(Work request)
In the lines below, output everything from the first line through the line containing "Made Easy! 🌟" exactly as it is. Pictures are not part of the output.

(Supplied material)
----

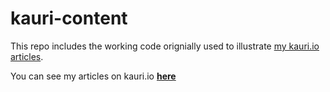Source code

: # kauri-content

This repo includes the working code orignially used to illustrate [my kauri.io articles](https://kauri.io/public-profile/f0f15cedc719b5a55470877b0710d5c7816916b1).

You can see my articles on kauri.io [**here**](https://kauri.io/public-profile/f0f15cedc719b5a55470877b0710d5c7816916b1)
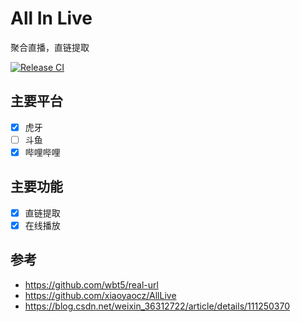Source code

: # All In Live

聚合直播，直链提取

[![Release CI](https://github.com/ZeroDevi1/all-in-one-live/actions/workflows/release.yml/badge.svg)](https://github.com/ZeroDevi1/all-in-one-live/actions/workflows/release.yml)
## 主要平台

- [x] 虎牙
- [ ] 斗鱼
- [x] 哔哩哔哩

## 主要功能

- [x] 直链提取
- [x] 在线播放

## 参考
- https://github.com/wbt5/real-url
- https://github.com/xiaoyaocz/AllLive
- https://blog.csdn.net/weixin_36312722/article/details/111250370
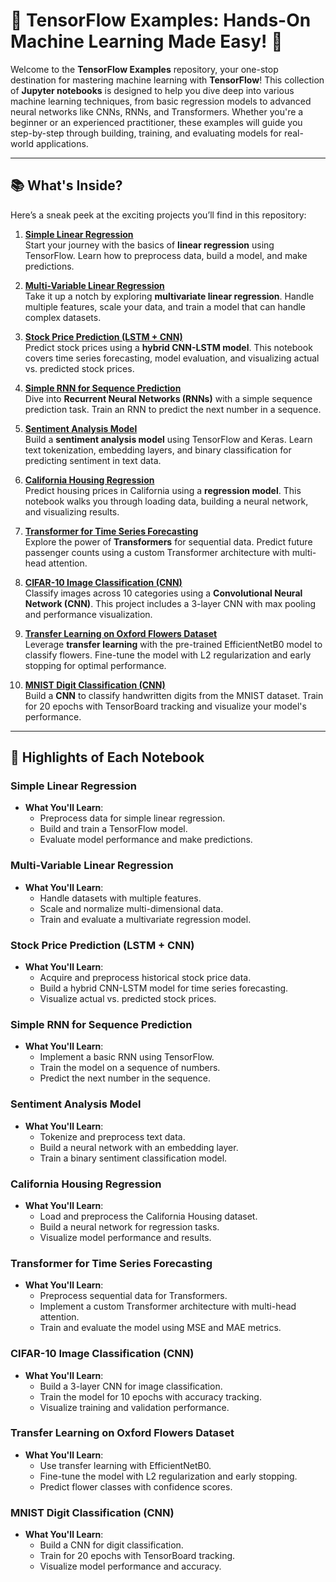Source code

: # 🚀 TensorFlow Examples: Hands-On Machine Learning Made Easy! 🌟

Welcome to the **TensorFlow Examples** repository, your one-stop destination for mastering machine learning with **TensorFlow**! This collection of **Jupyter notebooks** is designed to help you dive deep into various machine learning techniques, from basic regression models to advanced neural networks like CNNs, RNNs, and Transformers. Whether you're a beginner or an experienced practitioner, these examples will guide you step-by-step through building, training, and evaluating models for real-world applications.

---

## 📚 What's Inside?

Here’s a sneak peek at the exciting projects you’ll find in this repository:

1. **[Simple Linear Regression](Simple_Linear_Regression.ipynb)**  
   Start your journey with the basics of **linear regression** using TensorFlow. Learn how to preprocess data, build a model, and make predictions.
   
2. **[Multi-Variable Linear Regression](Multi_Variable_Linear_Regression.ipynb)**  
   Take it up a notch by exploring **multivariate linear regression**. Handle multiple features, scale your data, and train a model that can handle complex datasets.

3. **[Stock Price Prediction (LSTM + CNN)](Stock_Price_Prediction_LSTM_CNN_Tensorflow.ipynb)**  
   Predict stock prices using a **hybrid CNN-LSTM model**. This notebook covers time series forecasting, model evaluation, and visualizing actual vs. predicted stock prices.

4. **[Simple RNN for Sequence Prediction](Simple_RNN_Tensorflow.ipynb)**  
   Dive into **Recurrent Neural Networks (RNNs)** with a simple sequence prediction task. Train an RNN to predict the next number in a sequence.

5. **[Sentiment Analysis Model](Sentiment_analysis_model.ipynb)**  
   Build a **sentiment analysis model** using TensorFlow and Keras. Learn text tokenization, embedding layers, and binary classification for predicting sentiment in text data.

6. **[California Housing Regression](California_Housing_Regression.ipynb)**  
   Predict housing prices in California using a **regression model**. This notebook walks you through loading data, building a neural network, and visualizing results.

7. **[Transformer for Time Series Forecasting](Transformer_TimeSeries_Forecasting.ipynb)**  
   Explore the power of **Transformers** for sequential data. Predict future passenger counts using a custom Transformer architecture with multi-head attention.

8. **[CIFAR-10 Image Classification (CNN)](CIFAR10_CNN_Classification.ipynb)**  
   Classify images across 10 categories using a **Convolutional Neural Network (CNN)**. This project includes a 3-layer CNN with max pooling and performance visualization.

9. **[Transfer Learning on Oxford Flowers Dataset](Transfer_Learning_Oxford_Flowers.ipynb)**  
   Leverage **transfer learning** with the pre-trained EfficientNetB0 model to classify flowers. Fine-tune the model with L2 regularization and early stopping for optimal performance.

10. **[MNIST Digit Classification (CNN)](CNN_MNIST.ipynb)**  
    Build a **CNN** to classify handwritten digits from the MNIST dataset. Train for 20 epochs with TensorBoard tracking and visualize your model's performance.

---

## 🌟 Highlights of Each Notebook

### **Simple Linear Regression**
- **What You'll Learn**:  
  - Preprocess data for simple linear regression.
  - Build and train a TensorFlow model.
  - Evaluate model performance and make predictions.

### **Multi-Variable Linear Regression**
- **What You'll Learn**:  
  - Handle datasets with multiple features.
  - Scale and normalize multi-dimensional data.
  - Train and evaluate a multivariate regression model.

### **Stock Price Prediction (LSTM + CNN)**
- **What You'll Learn**:  
  - Acquire and preprocess historical stock price data.
  - Build a hybrid CNN-LSTM model for time series forecasting.
  - Visualize actual vs. predicted stock prices.

### **Simple RNN for Sequence Prediction**
- **What You'll Learn**:  
  - Implement a basic RNN using TensorFlow.
  - Train the model on a sequence of numbers.
  - Predict the next number in the sequence.

### **Sentiment Analysis Model**
- **What You'll Learn**:  
  - Tokenize and preprocess text data.
  - Build a neural network with an embedding layer.
  - Train a binary sentiment classification model.

### **California Housing Regression**
- **What You'll Learn**:  
  - Load and preprocess the California Housing dataset.
  - Build a neural network for regression tasks.
  - Visualize model performance and results.

### **Transformer for Time Series Forecasting**
- **What You'll Learn**:  
  - Preprocess sequential data for Transformers.
  - Implement a custom Transformer architecture with multi-head attention.
  - Train and evaluate the model using MSE and MAE metrics.

### **CIFAR-10 Image Classification (CNN)**
- **What You'll Learn**:  
  - Build a 3-layer CNN for image classification.
  - Train the model for 10 epochs with accuracy tracking.
  - Visualize training and validation performance.

### **Transfer Learning on Oxford Flowers Dataset**
- **What You'll Learn**:  
  - Use transfer learning with EfficientNetB0.
  - Fine-tune the model with L2 regularization and early stopping.
  - Predict flower classes with confidence scores.

### **MNIST Digit Classification (CNN)**
- **What You'll Learn**:  
  - Build a CNN for digit classification.
  - Train for 20 epochs with TensorBoard tracking.
  - Visualize model performance and accuracy.
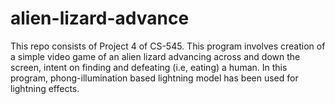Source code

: # alien-lizard-advance
This repo consists of Project 4 of CS-545. This program involves creation of a simple video game of an alien lizard advancing across and down the screen, intent on finding and defeating (i.e, eating) a human. In this program, phong-illumination based lightning model has been used for lightning effects.
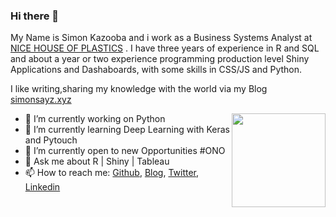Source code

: ### Hi there 👋


 
My Name is Simon Kazooba and i work as a Business Systems Analyst at [NICE HOUSE OF PLASTICS](https://nice.co.ug) . I have three years of experience in R and SQL and about a year or two experience programming production level Shiny Applications and Dashaboards, with some skills in CSS/JS and Python.

I like writing,sharing my knowledge with the world via my Blog [simonsayz.xyz](http://simonsayz.xyz/)


<img align ="right" src = "https://i.imgur.com/w4pKOQi.jpg" width="150" height="150">

- 🔭 I’m currently working on Python
- 🌱 I’m currently learning Deep Learning with Keras and Pytouch
- 🤔 I’m currently open to new Opportunities #ONO
- 💬 Ask me about R | Shiny | Tableau
- 📫 How to reach me: [Github](https://github.com/tagasimon), [Blog](http://simonsayz.xyz/), [Twitter](https://twitter.com/simonsayzdgtl), [Linkedin](https://www.linkedin.com/in/simon-sayz/)
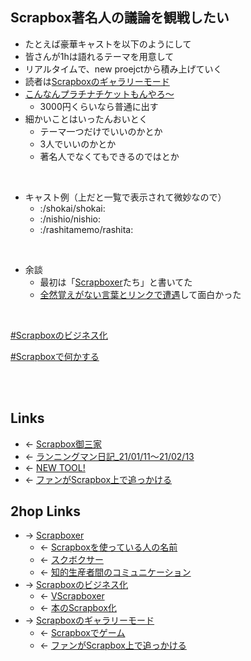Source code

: ## Scrapbox著名人の議論を観戦したい
- たとえば豪華キャストを以下のようにして
- 皆さんが1hは語れるテーマを用意して
- リアルタイムで、new proejctから積み上げていく
- 読者は[Scrapboxのギャラリーモード](Scrapboxのギャラリーモード.md)
- [こんなんプラチナチケットもんやろ～](こんなんプラチナチケットもんやろ_.md)
    - 3000円くらいなら普通に出す
- 細かいことはいったんおいとく
    - テーマ一つだけでいいのかとか
    - 3人でいいのかとか
    - 著名人でなくてもできるのではとか

<br>

- キャスト例（上だと一覧で表示されて微妙なので）
    - :/shokai/shokai:
    - :/nishio/nishio:
    - :/rashitamemo/rashita:

<br>

- 余談
    - 最初は「[Scrapboxer](Scrapboxer.md)たち」と書いてた
    - [全然覚えがない言葉とリンクで遭遇](全然覚えがない言葉とリンクで遭遇.md)して面白かった

<br>

[#Scrapboxのビジネス化](Scrapboxのビジネス化.md)

[#Scrapboxで何かする](Scrapboxで何かする.md)

<br>

<br>

## Links
- ← [Scrapbox御三家](Scrapbox御三家.md)
- ← [ランニングマン日記_21/01/11～21/02/13](ランニングマン日記_21_01_11_21_02_13.md)
- ← [NEW TOOL!](NEW_TOOL!.md)
- ← [ファンがScrapbox上で追っかける](ファンがScrapbox上で追っかける.md)

## 2hop Links
- → [Scrapboxer](Scrapboxer.md)
    - ← [Scrapboxを使っている人の名前](Scrapboxを使っている人の名前.md)
    - ← [スクボクサー](スクボクサー.md)
    - ← [知的生産者間のコミュニケーション](知的生産者間のコミュニケーション.md)
- → [Scrapboxのビジネス化](Scrapboxのビジネス化.md)
    - ← [VScrapboxer](VScrapboxer.md)
    - ← [本のScrapbox化](本のScrapbox化.md)
- → [Scrapboxのギャラリーモード](Scrapboxのギャラリーモード.md)
    - ← [Scrapboxでゲーム](Scrapboxでゲーム.md)
    - ← [ファンがScrapbox上で追っかける](ファンがScrapbox上で追っかける.md)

----

(Exercise result)
Source code

: # kauri-content

This repo includes the working code orignially used to illustrate [my kauri.io articles](https://kauri.io/public-profile/f0f15cedc719b5a55470877b0710d5c7816916b1).

You can see my articles on kauri.io [**here**](https://kauri.io/public-profile/f0f15cedc719b5a55470877b0710d5c7816916b1)
Source code

: # All In Live

聚合直播，直链提取

[![Release CI](https://github.com/ZeroDevi1/all-in-one-live/actions/workflows/release.yml/badge.svg)](https://github.com/ZeroDevi1/all-in-one-live/actions/workflows/release.yml)
## 主要平台

- [x] 虎牙
- [ ] 斗鱼
- [x] 哔哩哔哩

## 主要功能

- [x] 直链提取
- [x] 在线播放

## 参考
- https://github.com/wbt5/real-url
- https://github.com/xiaoyaocz/AllLive
- https://blog.csdn.net/weixin_36312722/article/details/111250370
Source code

: # 🚀 TensorFlow Examples: Hands-On Machine Learning Made Easy! 🌟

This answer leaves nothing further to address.